I have used The Office Lens app free on iPhone and it does a great job of scanning pages, straightening them and converting them to pdf : all in one click. The only problem is a limit of 10 pages per pdf with the free version.
Take a look into the app or other similar apps.
There are many online businesses that do scans. Just mail them the books and they’ll cut off the spine and run them through a scanner, and send you a PDF.
Possibly your public library has a scanner that can scan and directly produce PDF. All the libraries in my county have that. They charge for printed copies. I don’t know if it’s completely free to just scan as many pages as you want. It’s a totally manual system, so it’s just one-page-at-a-time. Check your library and see what they have.
ETA: Depending on how old your books are, copyright might not be an issue.
The only way to really increase your scanning throughput is to rip the book apart and then feed the stacked pages through a copy-scanner as if it was separate sheets. If you are only interested in black and white or grey-scale text then that would produce a fairly small PDF, but this rapidly turns into an unwieldy size with colour, so maybe do each chapter as a separate document.
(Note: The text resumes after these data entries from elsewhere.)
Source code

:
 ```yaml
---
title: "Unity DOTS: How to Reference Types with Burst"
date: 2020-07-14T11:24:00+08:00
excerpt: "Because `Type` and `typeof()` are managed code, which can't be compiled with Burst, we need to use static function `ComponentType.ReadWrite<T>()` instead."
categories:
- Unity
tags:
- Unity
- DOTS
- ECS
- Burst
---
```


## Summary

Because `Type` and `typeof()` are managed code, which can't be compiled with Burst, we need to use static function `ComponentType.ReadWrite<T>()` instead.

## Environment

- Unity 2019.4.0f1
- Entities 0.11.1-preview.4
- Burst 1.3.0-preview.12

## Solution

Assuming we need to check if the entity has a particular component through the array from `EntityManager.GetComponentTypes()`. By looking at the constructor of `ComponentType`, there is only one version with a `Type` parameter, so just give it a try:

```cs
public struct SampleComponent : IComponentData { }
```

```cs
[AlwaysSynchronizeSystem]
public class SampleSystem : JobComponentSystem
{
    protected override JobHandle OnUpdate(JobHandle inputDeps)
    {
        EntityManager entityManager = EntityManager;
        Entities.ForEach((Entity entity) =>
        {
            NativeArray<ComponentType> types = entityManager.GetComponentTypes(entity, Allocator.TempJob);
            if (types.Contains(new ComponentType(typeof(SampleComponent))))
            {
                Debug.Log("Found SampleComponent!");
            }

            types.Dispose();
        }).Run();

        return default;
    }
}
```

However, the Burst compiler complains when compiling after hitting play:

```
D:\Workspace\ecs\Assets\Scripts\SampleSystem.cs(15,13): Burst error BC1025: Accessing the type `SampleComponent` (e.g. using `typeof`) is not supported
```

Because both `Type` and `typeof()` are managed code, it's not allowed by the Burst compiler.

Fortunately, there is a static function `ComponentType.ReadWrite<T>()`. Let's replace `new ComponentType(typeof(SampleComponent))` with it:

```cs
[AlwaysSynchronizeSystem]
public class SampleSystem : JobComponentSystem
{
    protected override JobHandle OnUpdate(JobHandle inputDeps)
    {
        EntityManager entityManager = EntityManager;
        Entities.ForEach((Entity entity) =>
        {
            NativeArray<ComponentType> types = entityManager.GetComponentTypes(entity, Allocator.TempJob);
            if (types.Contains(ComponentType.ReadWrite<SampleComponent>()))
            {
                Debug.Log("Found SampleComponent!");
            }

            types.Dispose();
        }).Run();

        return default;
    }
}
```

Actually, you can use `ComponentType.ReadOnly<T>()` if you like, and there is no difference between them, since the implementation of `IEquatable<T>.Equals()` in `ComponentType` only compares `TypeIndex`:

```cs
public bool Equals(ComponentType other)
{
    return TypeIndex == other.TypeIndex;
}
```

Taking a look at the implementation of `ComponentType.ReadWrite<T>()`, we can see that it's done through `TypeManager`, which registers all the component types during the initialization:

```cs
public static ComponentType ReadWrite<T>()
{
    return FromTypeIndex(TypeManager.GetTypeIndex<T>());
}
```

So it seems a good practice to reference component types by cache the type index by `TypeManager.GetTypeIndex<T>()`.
It does not avoid the issue of pages looking like crap on the screen (just like someone photocopied a book they’d previously ripped apart). If its an occasional reference then that may not be an issue.
Having done this myself, I should just add that you should not literally ‘rip the book apart’ as the previous idiot suggested. Cut with scissors or a scalpel for a neat edge otherwise you’ll have to unclear a printer jam every four sheets.
Its likely that your public library has a copier-scanner that will do the trick, but would be worth telling the librarian what you are doing and its not one of their books.
I don’t have an issue cutting these books apart, but they are printed on very thin, almost phonebook-weight paper.
I wonder if a sheet-fed scanner can handle thin paper like that.
For lightweight paper a clean leading edge is vital. A high volume page scanner should be able to feed it. (If you do this yourself, do small [100 page] batches and fan the leading edge of the paper.)
If you have more than one book and you decide to cut them apart you might take them to a local small printing company and ask them to use their paper cutter to trim off the spine. They might go for it, and if you ask nice, maybe for free.
Edit: no printer will cut them if they are hardbound. I was thinking paperback or tradeback books.
I used to work in a place with a complex printing “office services” department. When I started there in about 1980 they had an offset(?) press for printing forms forms forms. One feature then never got rid of was a giant paper cutter. It featured a blade about 15 inches wide that could slice through up to 3 or 4 inches of (clamped) stacked paper.
As I understand it, this is what services like Google books did. They would slice the binding off a book as close to the edge as was feasible. Then they would feed the pages through a scanner - something any multifunction copier can do nowadays. The risk, of course, is that a page jams and tears, or as the OP alludes, it’s possible the paper cannot be handled by the sheet feeder. There’s only one way to find out - too bad you recycled the old books you found copies of. Otherwise, I would suggest that you test if you have a duplicate - slice the back binding off, and use the scan-to-PDF option on a convenient office scanner. Depending on how the sizing works, you may need to scan a chapter at a time. (I found online a copy of Asimov’s guide to the Bible as images not text, PDF, about 22MB for 1300 pages) there are also OCR programs, but if it’s math and formulas it’s less easily converted to text.
(Google books also had options to scan rare books by photographing each page spread then running custom software to correct images for the distortion near the spine of the book, smart OCR algorithms to learn from corrections. But - typesetting math formulas is an art in itself.)